Distilled water or RO permeate with conductivity <5 µS/cm and silica <0.1 mg/L is recommended. Feed water exceeding these limits may reduce resin lifetime and compromise TOC performance.
Can the system be validated per IQ/OQ/PQ protocols?
Yes—comprehensive validation documentation packages, including test scripts, acceptance criteria templates, and raw data worksheets aligned with ASTM E2500 and EU Annex 15, are available upon request.
Is the terminal filter sterilizable in place (SIP)?
The 0.22 µm PES filter is non-autoclavable but replaceable under aseptic conditions; optional sterile-grade housings with gamma-irradiated pre-assembled cartridges are offered for ISO 5 cleanroom integration.

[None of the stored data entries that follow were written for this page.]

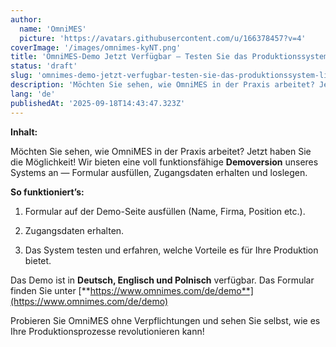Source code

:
 ```yaml
---
author:
  name: 'OmniMES'
  picture: 'https://avatars.githubusercontent.com/u/166378457?v=4'
coverImage: '/images/omnimes-kyNT.png'
title: 'OmniMES-Demo Jetzt Verfügbar – Testen Sie das Produktionssystem Live!'
status: 'draft'
slug: 'omnimes-demo-jetzt-verfugbar-testen-sie-das-produktionssystem-live'
description: 'Möchten Sie sehen, wie OmniMES in der Praxis arbeitet? Jetzt haben Sie die Möglichkeit! Wir bieten eine voll funktionsfähige Demoversion unseres Systems an — Formular ausfüllen, Zugangsdaten erhalten und loslegen.'
lang: 'de'
publishedAt: '2025-09-18T14:43:47.323Z'
---
```


**Inhalt:**

Möchten Sie sehen, wie OmniMES in der Praxis arbeitet? Jetzt haben Sie die Möglichkeit! Wir bieten eine voll funktionsfähige **Demoversion** unseres Systems an — Formular ausfüllen, Zugangsdaten erhalten und loslegen.

**So funktioniert’s:**

1. Formular auf der Demo-Seite ausfüllen (Name, Firma, Position etc.).

2. Zugangsdaten erhalten.

3. Das System testen und erfahren, welche Vorteile es für Ihre Produktion bietet.

Das Demo ist in **Deutsch, Englisch und Polnisch** verfügbar. Das Formular finden Sie unter [**https://www.omnimes.com/de/demo**](https://www.omnimes.com/de/demo)

Probieren Sie OmniMES ohne Verpflichtungen und sehen Sie selbst, wie es Ihre Produktionsprozesse revolutionieren kann!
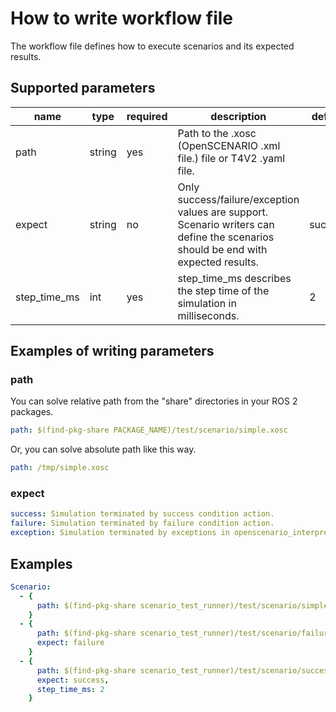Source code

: # How to write workflow file
The workflow file defines how to execute scenarios and its expected results.

## Supported parameters

| name         | type   | required | description                                                                                                                       | default | example                  |
|--------------|--------|----------|-----------------------------------------------------------------------------------------------------------------------------------|---------|--------------------------|
| path         | string | yes      | Path to the .xosc (OpenSCENARIO .xml file.) file or T4V2 .yaml file.                                                              |         | [example](#path)         |
| expect       | string | no       | Only success/failure/exception values are support. Scenario writers can define the scenarios should be end with expected results. | success | [example](#expect)       |
| step_time_ms | int    | yes      | step_time_ms describes the step time of the simulation in milliseconds.                                                           | 2       | [example](#step_time_ms) |

[//]: # (TODO: resolve example link in step_time_ms raw)
## Examples of writing parameters
### path

You can solve relative path from the "share" directories in your ROS 2 packages.
```yaml
path: $(find-pkg-share PACKAGE_NAME)/test/scenario/simple.xosc
```
Or, you can solve absolute path like this way.
```yaml
path: /tmp/simple.xosc
```

### expect

```yaml
success: Simulation terminated by success condition action.
failure: Simulation terminated by failure condition action.
exception: Simulation terminated by exceptions in openscenario_interpreter component.
```

## Examples
```yaml
Scenario:
  - {
      path: $(find-pkg-share scenario_test_runner)/test/scenario/simple.xosc
    }
  - {
      path: $(find-pkg-share scenario_test_runner)/test/scenario/failure.yaml,
      expect: failure
    }
  - {
      path: $(find-pkg-share scenario_test_runner)/test/scenario/success.yaml,
      expect: success,
      step_time_ms: 2
    }
```
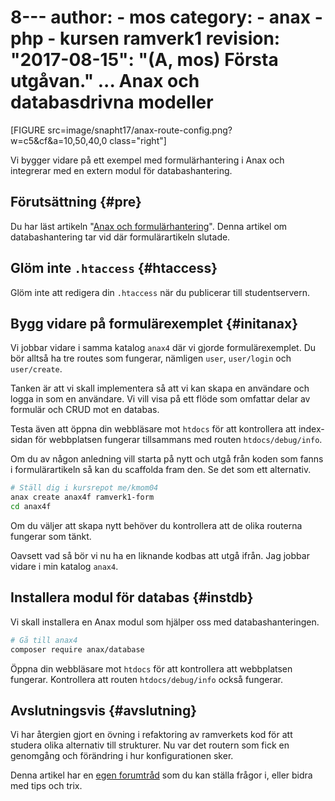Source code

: 8---
author:
    - mos
category:
    - anax
    - php
    - kursen ramverk1
revision:
    "2017-08-15": "(A, mos) Första utgåvan."
...
Anax och databasdrivna modeller
==================================

[FIGURE src=image/snapht17/anax-route-config.png?w=c5&cf&a=10,50,40,0 class="right"]

Vi bygger vidare på ett exempel med formulärhantering i Anax och integrerar med en extern modul för databashantering.



<!--more-->



Förutsättning {#pre}
--------------------------------------

Du har läst artikeln "[Anax och formulärhantering](kunskap/anax-och-formularhantering)". Denna artikel om databashantering tar vid där formulärartikeln slutade.



Glöm inte `.htaccess` {#htaccess}
--------------------------------------

Glöm inte att redigera din `.htaccess` när du publicerar till studentservern.



Bygg vidare på formulärexemplet {#initanax}
--------------------------------------

Vi jobbar vidare i samma katalog `anax4` där vi gjorde formulärexemplet. Du bör alltså ha tre routes som fungerar, nämligen `user`, `user/login` och `user/create`.

Tanken är att vi skall implementera så att vi kan skapa en användare och logga in som en användare. Vi vill visa på ett flöde som omfattar delar av formulär och CRUD mot en databas.

Testa även att öppna din webbläsare mot `htdocs` för att kontrollera att index-sidan för webbplatsen fungerar tillsammans med routen `htdocs/debug/info`.

Om du av någon anledning vill starta på nytt och utgå från koden som fanns i formulärartikeln så kan du scaffolda fram den. Se det som ett alternativ.

```bash
# Ställ dig i kursrepot me/kmom04 
anax create anax4f ramverk1-form
cd anax4f
```

Om du väljer att skapa nytt behöver du kontrollera att de olika routerna fungerar som tänkt.

Oavsett vad så bör vi nu ha en liknande kodbas att utgå ifrån. Jag jobbar vidare i min katalog `anax4`.



Installera modul för databas {#instdb}
--------------------------------------

Vi skall installera en Anax modul som hjälper oss med databashanteringen.

```bash
# Gå till anax4
composer require anax/database
```



Öppna din webbläsare mot `htdocs` för att kontrollera att webbplatsen fungerar. Kontrollera att routen `htdocs/debug/info` också fungerar.








<!--stop-->








Avslutningsvis {#avslutning}
--------------------------------------

Vi har återgien gjort en övning i refaktoring av ramverkets kod för att studera olika alternativ till strukturer. Nu var det routern som fick en genomgång och förändring i hur konfigurationen sker.

Denna artikel har en [egen forumtråd](t/6619) som du kan ställa frågor i, eller bidra med tips och trix.

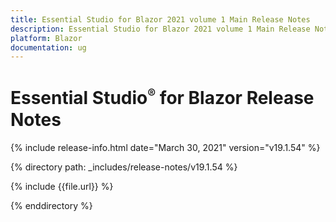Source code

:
 ```yaml
---
title: Essential Studio for Blazor 2021 volume 1 Main Release Notes  
description: Essential Studio for Blazor 2021 volume 1 Main Release Notes  
platform: Blazor
documentation: ug
---
```


# Essential Studio<sup style="font-size:70%">&reg;</sup> for Blazor  Release Notes  

{% include release-info.html date="March 30, 2021"  version="v19.1.54" %} 

{% directory path: _includes/release-notes/v19.1.54 %}

{% include {{file.url}} %}

{% enddirectory %}

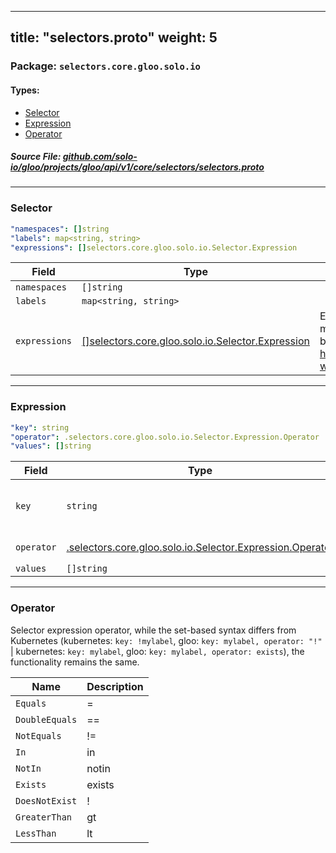 
---
title: "selectors.proto"
weight: 5
---

<!-- Code generated by solo-kit. DO NOT EDIT. -->


### Package: `selectors.core.gloo.solo.io` 
#### Types:


- [Selector](#selector)
- [Expression](#expression)
- [Operator](#operator)
  



##### Source File: [github.com/solo-io/gloo/projects/gloo/api/v1/core/selectors/selectors.proto](https://github.com/solo-io/gloo/blob/master/projects/gloo/api/v1/core/selectors/selectors.proto)





---
### Selector



```yaml
"namespaces": []string
"labels": map<string, string>
"expressions": []selectors.core.gloo.solo.io.Selector.Expression

```

| Field | Type | Description |
| ----- | ---- | ----------- | 
| `namespaces` | `[]string` |  |
| `labels` | `map<string, string>` |  |
| `expressions` | [[]selectors.core.gloo.solo.io.Selector.Expression](../selectors.proto.sk/#expression) | Expressions allow for more flexible Route Tables label matching, such as equality-based requirements, set-based requirements, or a combination of both. https://kubernetes.io/docs/concepts/overview/working-with-objects/labels/#equality-based-requirement. |




---
### Expression



```yaml
"key": string
"operator": .selectors.core.gloo.solo.io.Selector.Expression.Operator
"values": []string

```

| Field | Type | Description |
| ----- | ---- | ----------- | 
| `key` | `string` | Kubernetes label key, must conform to Kubernetes syntax requirements https://kubernetes.io/docs/concepts/overview/working-with-objects/labels/#syntax-and-character-set. |
| `operator` | [.selectors.core.gloo.solo.io.Selector.Expression.Operator](../selectors.proto.sk/#operator) | The operator can only be in, notin, =, ==, !=, exists, ! (DoesNotExist), gt (GreaterThan), lt (LessThan). |
| `values` | `[]string` |  |




---
### Operator

 
Selector expression operator, while the set-based syntax differs from Kubernetes (kubernetes: `key: !mylabel`, gloo: `key: mylabel, operator: "!"` | kubernetes: `key: mylabel`, gloo: `key: mylabel, operator: exists`), the functionality remains the same.

| Name | Description |
| ----- | ----------- | 
| `Equals` | = |
| `DoubleEquals` | == |
| `NotEquals` | != |
| `In` | in |
| `NotIn` | notin |
| `Exists` | exists |
| `DoesNotExist` | ! |
| `GreaterThan` | gt |
| `LessThan` | lt |





<!-- Start of HubSpot Embed Code -->
<script type="text/javascript" id="hs-script-loader" async defer src="//js.hs-scripts.com/5130874.js"></script>
<!-- End of HubSpot Embed Code -->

How often must the ultra-purification pack be replaced?
Under typical usage (8 h/day, 5 L/day total draw), service intervals range from 6–12 months depending on feed water quality and daily throughput—monitored automatically via integrated resistivity decay algorithms.
Does the system support remote diagnostics and predictive maintenance?
With optional connectivity module, cloud-based health monitoring provides early warnings for pump efficiency drift, resin saturation trends, and UV lamp intensity decay—enabling scheduled interventions before specification drift occurs.